Hakim ad hoc ini berada di pengadilan tipikor tingkat pertama, tingkat banding, tingkat kasasi. Mereka diangkat dan diberhentikan oleh Presiden atas usul ketua Mahkamah Agung dalam masa jabatan 5 tahun dan dapat diangkat sekali lagi dalam satu masa jabatan. “Saat ini Pengadilan Tipikor berjumlah 33 dan tersebar di seluruh Indonesia,” jelas Suhadi.
 
Jumlah hakim ad hoc tipikor saat ini, sekitar 201 orang. Rinciannya, 8 orang pada tingkat kasasi, 61 orang pada tingkat banding, dan 131 orang pada tingkat pertama.

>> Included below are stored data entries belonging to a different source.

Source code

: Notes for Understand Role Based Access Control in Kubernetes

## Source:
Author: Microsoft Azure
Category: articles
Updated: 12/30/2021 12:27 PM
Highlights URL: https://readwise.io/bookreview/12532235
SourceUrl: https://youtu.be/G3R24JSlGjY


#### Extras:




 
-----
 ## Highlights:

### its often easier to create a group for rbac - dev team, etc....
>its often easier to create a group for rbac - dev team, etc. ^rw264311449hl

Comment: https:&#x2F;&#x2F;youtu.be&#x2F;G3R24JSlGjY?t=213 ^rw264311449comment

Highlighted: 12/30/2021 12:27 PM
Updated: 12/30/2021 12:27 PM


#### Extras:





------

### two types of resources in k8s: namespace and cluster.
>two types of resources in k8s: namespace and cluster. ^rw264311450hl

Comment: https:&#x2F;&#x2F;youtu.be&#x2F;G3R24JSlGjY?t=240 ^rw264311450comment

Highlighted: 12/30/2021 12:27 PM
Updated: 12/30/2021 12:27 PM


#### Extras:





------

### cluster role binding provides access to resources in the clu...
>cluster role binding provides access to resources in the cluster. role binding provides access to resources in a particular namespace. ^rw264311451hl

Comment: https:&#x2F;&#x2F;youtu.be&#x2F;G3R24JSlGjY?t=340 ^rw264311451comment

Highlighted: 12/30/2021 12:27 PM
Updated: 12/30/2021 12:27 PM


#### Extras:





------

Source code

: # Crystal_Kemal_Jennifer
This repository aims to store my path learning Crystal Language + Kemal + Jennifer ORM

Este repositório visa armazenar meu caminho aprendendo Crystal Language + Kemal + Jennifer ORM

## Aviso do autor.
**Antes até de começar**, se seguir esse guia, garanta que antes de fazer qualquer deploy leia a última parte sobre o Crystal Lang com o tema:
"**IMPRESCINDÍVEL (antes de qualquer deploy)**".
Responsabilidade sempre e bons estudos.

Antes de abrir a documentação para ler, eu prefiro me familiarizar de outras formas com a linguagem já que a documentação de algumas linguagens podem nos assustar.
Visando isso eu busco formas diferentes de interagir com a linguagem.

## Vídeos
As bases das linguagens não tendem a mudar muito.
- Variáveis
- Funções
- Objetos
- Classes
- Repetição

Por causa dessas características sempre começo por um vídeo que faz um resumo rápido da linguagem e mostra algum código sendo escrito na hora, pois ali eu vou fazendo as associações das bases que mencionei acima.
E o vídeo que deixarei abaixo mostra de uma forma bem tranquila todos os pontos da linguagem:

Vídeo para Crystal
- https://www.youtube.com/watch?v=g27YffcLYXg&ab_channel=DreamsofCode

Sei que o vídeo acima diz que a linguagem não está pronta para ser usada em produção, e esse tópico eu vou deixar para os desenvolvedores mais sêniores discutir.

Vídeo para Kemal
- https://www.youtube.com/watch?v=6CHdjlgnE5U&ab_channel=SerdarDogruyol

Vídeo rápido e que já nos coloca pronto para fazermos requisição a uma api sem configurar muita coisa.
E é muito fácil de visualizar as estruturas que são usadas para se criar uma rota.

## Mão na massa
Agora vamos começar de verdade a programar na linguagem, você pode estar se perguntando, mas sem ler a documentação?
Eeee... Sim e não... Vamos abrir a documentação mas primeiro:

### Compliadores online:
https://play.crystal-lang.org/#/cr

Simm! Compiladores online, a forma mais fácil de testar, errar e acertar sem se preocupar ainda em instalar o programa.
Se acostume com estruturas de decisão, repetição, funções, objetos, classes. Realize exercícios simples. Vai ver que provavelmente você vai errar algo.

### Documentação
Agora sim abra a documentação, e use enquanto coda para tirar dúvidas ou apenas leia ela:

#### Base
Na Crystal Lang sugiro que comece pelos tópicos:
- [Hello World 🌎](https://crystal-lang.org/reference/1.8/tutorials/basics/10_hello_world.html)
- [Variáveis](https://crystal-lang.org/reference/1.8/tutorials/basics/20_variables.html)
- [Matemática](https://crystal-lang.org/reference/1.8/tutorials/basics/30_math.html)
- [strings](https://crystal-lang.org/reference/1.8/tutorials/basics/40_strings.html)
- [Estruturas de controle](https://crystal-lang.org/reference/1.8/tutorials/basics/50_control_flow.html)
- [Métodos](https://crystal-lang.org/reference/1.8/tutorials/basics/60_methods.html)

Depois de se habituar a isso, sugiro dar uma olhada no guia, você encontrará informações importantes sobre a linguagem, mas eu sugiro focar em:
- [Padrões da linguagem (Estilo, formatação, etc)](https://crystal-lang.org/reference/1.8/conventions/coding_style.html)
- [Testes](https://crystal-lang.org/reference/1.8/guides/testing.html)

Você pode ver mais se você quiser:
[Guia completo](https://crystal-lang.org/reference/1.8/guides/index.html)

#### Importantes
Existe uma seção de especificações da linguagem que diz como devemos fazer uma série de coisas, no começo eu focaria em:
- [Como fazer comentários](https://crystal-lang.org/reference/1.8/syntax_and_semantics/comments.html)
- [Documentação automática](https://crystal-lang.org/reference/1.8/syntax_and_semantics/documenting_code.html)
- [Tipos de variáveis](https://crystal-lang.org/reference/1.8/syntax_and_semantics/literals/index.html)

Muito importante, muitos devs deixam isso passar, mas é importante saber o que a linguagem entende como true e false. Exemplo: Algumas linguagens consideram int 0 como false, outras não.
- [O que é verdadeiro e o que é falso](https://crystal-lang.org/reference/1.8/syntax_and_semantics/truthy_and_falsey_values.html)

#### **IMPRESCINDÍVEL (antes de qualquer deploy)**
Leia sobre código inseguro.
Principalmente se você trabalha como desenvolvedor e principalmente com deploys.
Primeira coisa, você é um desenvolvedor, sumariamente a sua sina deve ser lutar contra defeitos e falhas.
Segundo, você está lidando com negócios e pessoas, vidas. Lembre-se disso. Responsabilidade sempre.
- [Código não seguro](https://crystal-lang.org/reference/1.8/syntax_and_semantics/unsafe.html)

Masing-masing hakim ad hoc ini mendapatkan besaran tunjangan yang berbeda.
 
Tunjangan hakim ad hoc diatur dalam Peraturan Presiden Nomor 5 Tahun 2013. Dimana tunjangan hakim adhoc pada pengadilan tindak pidana korupsi ditentukan untuk tingkat pertama Rp20.500.000 per bulan;  Pengadilan tingkat banding Rp25.000.000; dan pengadilan tingkat kasasi Rp40.000.000.

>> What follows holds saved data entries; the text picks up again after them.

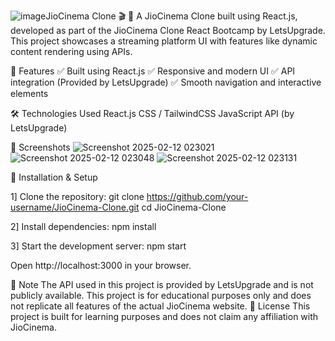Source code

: ![image](https://github.com/user-attachments/assets/dd79f9ec-5393-4809-9176-230d317d716e)JioCinema Clone 🎬
🚀 A JioCinema Clone built using React.js, developed as part of the JioCinema Clone React Bootcamp by LetsUpgrade. This project showcases a streaming platform UI with features like dynamic content rendering using APIs.


🔹 Features
✅ Built using React.js
✅ Responsive and modern UI
✅ API integration (Provided by LetsUpgrade)
✅ Smooth navigation and interactive elements


🛠️ Technologies Used
React.js
CSS / TailwindCSS
JavaScript
API (by LetsUpgrade)


📸 Screenshots
![Screenshot 2025-02-12 023021](https://github.com/user-attachments/assets/b4ab47ad-2c6d-45fc-a792-dc4338e34874)
![Screenshot 2025-02-12 023048](https://github.com/user-attachments/assets/aff4bc26-a4e6-49c7-8e09-88c39a89d5a2)
![Screenshot 2025-02-12 023131](https://github.com/user-attachments/assets/89e7f524-65e9-4bd5-b292-3a6ad8fb8246)



🚀 Installation & Setup

1] Clone the repository:
git clone https://github.com/your-username/JioCinema-Clone.git
cd JioCinema-Clone

2] Install dependencies:
npm install

3] Start the development server:
npm start

Open http://localhost:3000 in your browser.


📌 Note
The API used in this project is provided by LetsUpgrade and is not publicly available.
This project is for educational purposes only and does not replicate all features of the actual JioCinema website.
📜 License
This project is built for learning purposes and does not claim any affiliation with JioCinema.
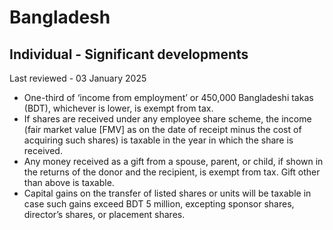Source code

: # Bangladesh
## Individual - Significant developments
Last reviewed - 03 January 2025
  * One-third of ‘income from employment’ or 450,000 Bangladeshi takas (BDT), whichever is lower, is exempt from tax.
  * If shares are received under any employee share scheme, the income (fair market value [FMV] as on the date of receipt minus the cost of acquiring such shares) is taxable in the year in which the share is received.
  * Any money received as a gift from a spouse, parent, or child, if shown in the returns of the donor and the recipient, is exempt from tax. Gift other than above is taxable.
  * Capital gains on the transfer of listed shares or units will be taxable in case such gains exceed BDT 5 million, excepting sponsor shares, director’s shares, or placement shares.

Selanjutnya, tunjangan hakim ad hoc pada PHI tingkat pertama Rp17.500.000; Pengadilan pada tingkat kasasi Rp32.500.000. Sedangkan tunjangan hakim ad hoc pada Pengadilan Perikanan hanya ada di tingkat pertama sebesar Rp17.500.000,00.
 
Penjelasan tersebut disampaikan Suhadi saat menjawab pernyataan MK dalam sidang lanjutan pengujian UU ASS yang dimohonkan hakim ad hoc Gazalba Saleh, Lufsiana, Sumali dan kawan-kawan.

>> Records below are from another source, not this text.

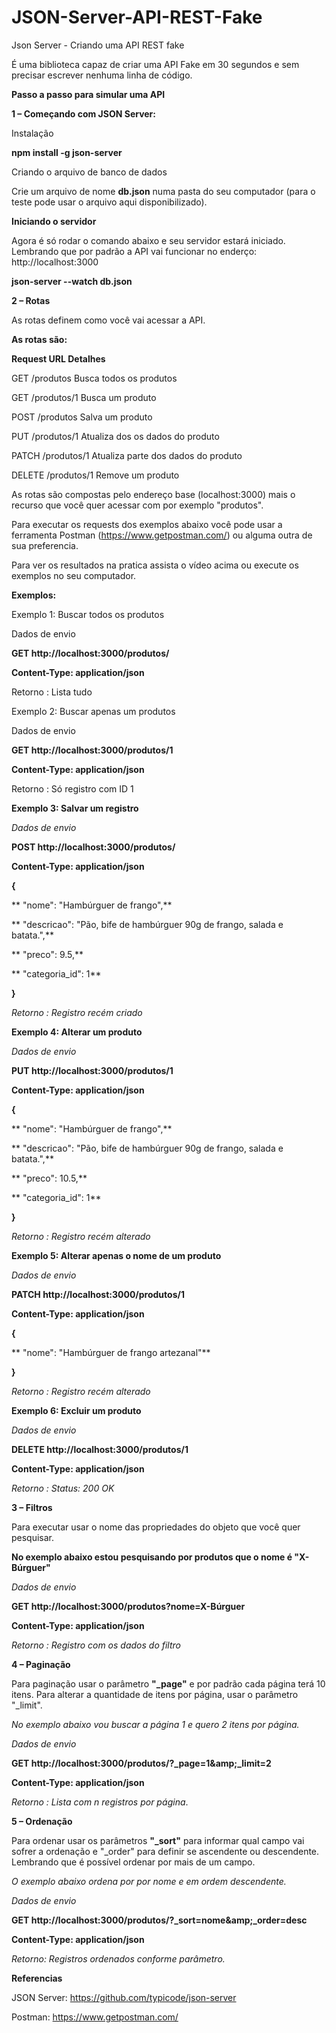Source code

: # JSON-Server-API-REST-Fake
Json Server - Criando uma API REST fake

É uma biblioteca capaz de criar uma API Fake em 30 segundos e sem precisar escrever  nenhuma linha de código.

**Passo a passo para simular uma API**

**1 – Começando com JSON Server:**

Instalação

**npm install -g json-server**

Criando o arquivo de banco de dados

Crie um arquivo de nome **db.json** numa pasta do seu computador (para o teste pode usar o arquivo aqui disponibilizado).



**Iniciando o servidor**

Agora é só rodar o comando abaixo e seu servidor estará iniciado. Lembrando que por padrão a API vai funcionar no enderço: http://localhost:3000

**json-server --watch db.json**

**2 – Rotas**

As rotas definem como você vai acessar a API.

**As rotas são:**

**Request        URL                Detalhes**

GET                /produtos        Busca todos os produtos

GET                /produtos/1        Busca um produto

POST                /produtos        Salva um produto

PUT                /produtos/1        Atualiza dos os dados do produto

PATCH                /produtos/1        Atualiza parte dos dados do produto

DELETE        /produtos/1        Remove um produto

As rotas são compostas pelo endereço base (localhost:3000) mais o recurso que você quer acessar com por exemplo &quot;produtos&quot;.

Para executar os requests dos exemplos abaixo você pode usar a ferramenta Postman (https://www.getpostman.com/) ou alguma outra de sua preferencia.

Para ver os resultados na pratica assista o vídeo acima ou execute os exemplos no seu computador.

**Exemplos:**

Exemplo 1: Buscar todos os produtos

Dados de envio

**GET http://localhost:3000/produtos/**

**Content-Type: application/json**

Retorno : Lista tudo

Exemplo 2: Buscar apenas um produtos

Dados de envio

**GET http://localhost:3000/produtos/1**

**Content-Type: application/json**

Retorno : Só registro com ID 1

**Exemplo 3: Salvar um registro**

_Dados de envio_

**POST http://localhost:3000/produtos/**

**Content-Type: application/json**

**{**

**    &quot;nome&quot;: &quot;Hambúrguer de frango&quot;,**

**    &quot;descricao&quot;: &quot;Pão, bife de hambúrguer 90g de frango, salada e batata.&quot;,**

**    &quot;preco&quot;: 9.5,**

**    &quot;categoria\_id&quot;: 1**

**}**

_Retorno : Registro recém criado_



**Exemplo 4: Alterar um produto**

_Dados de envio_

**PUT http://localhost:3000/produtos/1**

**Content-Type: application/json**

**{**

**    &quot;nome&quot;: &quot;Hambúrguer de frango&quot;,**

**    &quot;descricao&quot;: &quot;Pão, bife de hambúrguer 90g de frango, salada e batata.&quot;,**

**    &quot;preco&quot;: 10.5,**

**    &quot;categoria\_id&quot;: 1**

**}**

_Retorno : Registro recém alterado_



**Exemplo 5: Alterar apenas o nome de um produto**

_Dados de envio_

**PATCH http://localhost:3000/produtos/1**

**Content-Type: application/json**

**{**

**    &quot;nome&quot;: &quot;Hambúrguer de frango artezanal&quot;**

**}**

_Retorno : Registro recém alterado_

**Exemplo 6: Excluir um produto**

_Dados de envio_

**DELETE http://localhost:3000/produtos/1**

**Content-Type: application/json**

_Retorno : Status: 200 OK_



**3 – Filtros**

Para executar usar o nome das propriedades do objeto que você quer pesquisar.

**No exemplo abaixo estou pesquisando por produtos que o nome é &quot;X-Búrguer&quot;**

_Dados de envio_

**GET http://localhost:3000/produtos?nome=X-Búrguer**

**Content-Type: application/json**

_Retorno : Registro com os dados do filtro_

**4 – Paginação**

Para paginação usar o parâmetro **&quot;\_page&quot;** e por padrão cada página terá 10 itens. Para alterar a quantidade de itens por página, usar o parâmetro &quot;\_limit&quot;.

_No exemplo abaixo vou buscar a página 1 e quero 2 itens por página._

_Dados de envio_

**GET http://localhost:3000/produtos/?\_page=1&amp;amp;\_limit=2**

**Content-Type: application/json**

_Retorno : Lista com n registros por página_.

**5 – Ordenação**

Para ordenar usar os parâmetros **&quot;\_sort&quot;** para informar qual campo vai sofrer a ordenação e &quot;\_order&quot; para definir se ascendente ou descendente. Lembrando que é possível ordenar por mais de um campo.

_O exemplo abaixo ordena por por nome e em ordem descendente._

_Dados de envio_

**GET http://localhost:3000/produtos/?\_sort=nome&amp;amp;\_order=desc**

**Content-Type: application/json**

_Retorno: Registros ordenados conforme parâmetro._

**Referencias**

JSON Server: https://github.com/typicode/json-server

Postman: https://www.getpostman.com/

Seperti diketahui, dalam Pasal 122 huruf e UU ASN,  keberadaan hakim ad hoc tidak diakui sebagai pejabat negara. Pasal inilah yang tengah digugat sebelas hakim ad hoc dari sejumlah wilayah di Indonesia.
 
Mereka meminta Mahkamah Konstitusi menguji Pasal 122 huruf e dan membatalkan pasal yang menyatakan hakim ad hoc bukan pejabat negara. Para pemohon menilai pasal tersebut imperfect (tidak sempurna) karena materi muatan diatur dalam aparatur sipil negara yang berada dalam domain eksekutif. Sedangkan hakim ad hoc termasuk dalam domain yudikatif yang sudah diatur dalam UU Kekuasaan Kehakiman.
 
Akibat pasal tersebut, menurut mereka, setiap proses pemeriksaan dan produk putusan pengadilan khusus yang majelis hakimnya beranggotakan hakim ad hoc menjadi ilegal dan batal demi hukum karena tidak memiliki legitimasi dan legalitas kewenangan untuk memeriksa dan mengadili perkara.
 
Menurut Gazalba Saleh, salah satu pemohon, pasal tersebut juga bertentangan dengan dua surat yang dikeluarkan MA terkait status hakim ad hoc. “Selama kepemimpinan pak Ketua MA Hatta Ali dan mantan ketua MA Haripin Tumpa, MA telah mengeluarkan dua surat terkait status hakim ad hoc, apakah pejabat negara atau tidak,” ungkapnya.
 
Surat pertama bernomor 35 Tahun 2012 menerangkan hakim ad hoc adalah pejabat negara. Begitu juga dengan surat bernomor 96 Tahun 2011 yang juga menyatakan hakim ad hoc adalah pejabat Negara.